After spending time in Auckland, New Zealand, and driving through the volcanic plateau, we moved on for a great week in Hawke’s Bay on the east coast of the North Island. Again, as last week, I found broad strokes of individual colours wherever we went. There was plenty of:
BLUE
A matching blue bay and sky: the view from our accommodation. Most days.
YELLOW
As in Auckland, there are lots of white houses in Hawke’s Bay, especially the older wooden houses, the type that survive earthquakes. But there are plenty of creative individuals living here, like the neighbours who built a house with a cylinder attached and painted it with a yellow that says ‘look at me!’.
PINK
Red Valerian is a beautiful flower that’s not red but rather a couple of shades of pink, and springs up in any crack where a seed has fallen. In New Zealand I saw it growing in most gardens, jutting out of retaining walls, through rockfall-catching wire on cliff faces, and on the seashore. Some call it a weed, some call it a colourful filler. No doubt it needs to be controlled. I took this photo in drizzle under a grey sky. The blue days had passed…
ORANGE
There are also flowers around Hawke’s Bay which there should be more of, like Bird of Paradise with its orange crests.
PURPLE
When we climbed the moist leaf-littered paths that wound uphill through Tiffen Park, we saw masses of blue and purple flowers growing wild.

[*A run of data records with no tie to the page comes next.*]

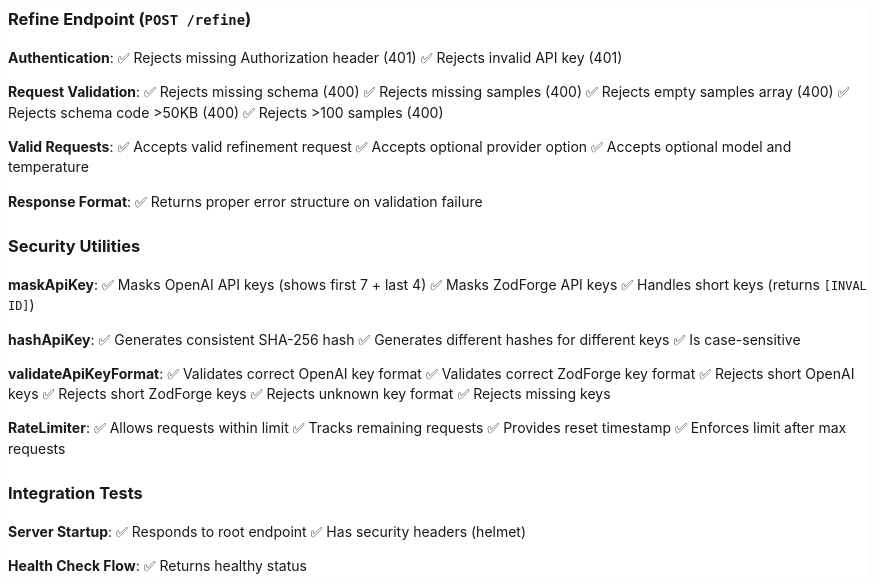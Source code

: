 ### Refine Endpoint (`POST /refine`)

**Authentication**:
✅ Rejects missing Authorization header (401)
✅ Rejects invalid API key (401)

**Request Validation**:
✅ Rejects missing schema (400)
✅ Rejects missing samples (400)
✅ Rejects empty samples array (400)
✅ Rejects schema code >50KB (400)
✅ Rejects >100 samples (400)

**Valid Requests**:
✅ Accepts valid refinement request
✅ Accepts optional provider option
✅ Accepts optional model and temperature

**Response Format**:
✅ Returns proper error structure on validation failure

### Security Utilities

**maskApiKey**:
✅ Masks OpenAI API keys (shows first 7 + last 4)
✅ Masks ZodForge API keys
✅ Handles short keys (returns `[INVALID]`)

**hashApiKey**:
✅ Generates consistent SHA-256 hash
✅ Generates different hashes for different keys
✅ Is case-sensitive

**validateApiKeyFormat**:
✅ Validates correct OpenAI key format
✅ Validates correct ZodForge key format
✅ Rejects short OpenAI keys
✅ Rejects short ZodForge keys
✅ Rejects unknown key format
✅ Rejects missing keys

**RateLimiter**:
✅ Allows requests within limit
✅ Tracks remaining requests
✅ Provides reset timestamp
✅ Enforces limit after max requests

### Integration Tests

**Server Startup**:
✅ Responds to root endpoint
✅ Has security headers (helmet)

**Health Check Flow**:
✅ Returns healthy status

I don’t know what they’re called but I hope they’re not invaders. Here we were about a third of the way up the hill. When you go to New Zealand, you go up a lot of steps, steep streets and driveways, hills and cliffs. But going down feels really good!
COLOURLESS
On the walls and in parks in Napier, there are quotations written or sculpted which offer promise and hope. They are signs that this town has not only revived after a horrendous earthquake back in 1931 but is thriving partly because of it. The town was rebuilt in Art Deco, the style of the time, and today it is unique as an example of this architecture constructed in the two-year period 1931/32. The quotation below which I saw painted in an otherwise interest-free alley is a reminder that good things can come from bad. If you can read backwards, that is.
CREAM
And here’s an example of one of the buildings constructed in the Art Deco style after the earthquake and recently refurbished, attracting masses of tourists each week. It’s open to the public and just as handsome inside.
BLACK
We went on a two-hour trip with a Maori elder, Robert McDonald, up to a peak, Te Mata, where he recounted the history of Maori in New Zealand. In the photo below he stands next to his tribe’s pou whenua, or land post. Its face is carved like that of Robert’s ancestor, one of the Waimārama chiefs who signed the Treaty of Waitangi in 1841 with the European settlers. At the bottom of the second photo below, (actually the Waimārama Maori Tours information card), is his mark made on the Treaty and the words he spoke, ‘te tohu o te tangata’ which mean ‘the mark of the man’. His facial tattoo indicates his status as an important chief of his tribal group. The portrait was painted by Gottfried Lindauer, an Austrian artist who painted many Maori portraits in the late nineteenth century, some of which I saw in the Auckland Art Gallery and more of which you can see here. They’re stunning!